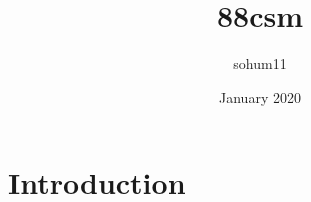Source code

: \documentclass{article}
\title{88csm}
\author{sohum11 }
\date{January 2020}
\begin{document}
\maketitle

\section{Introduction}
\end{document}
::::::::::
Write out every line above exactly, minus images.

Source code

: \documentclass{article}
\title{88csm}
\author{sohum11 }
\date{January 2020}
\begin{document}
\maketitle

\section{Introduction}
\end{document}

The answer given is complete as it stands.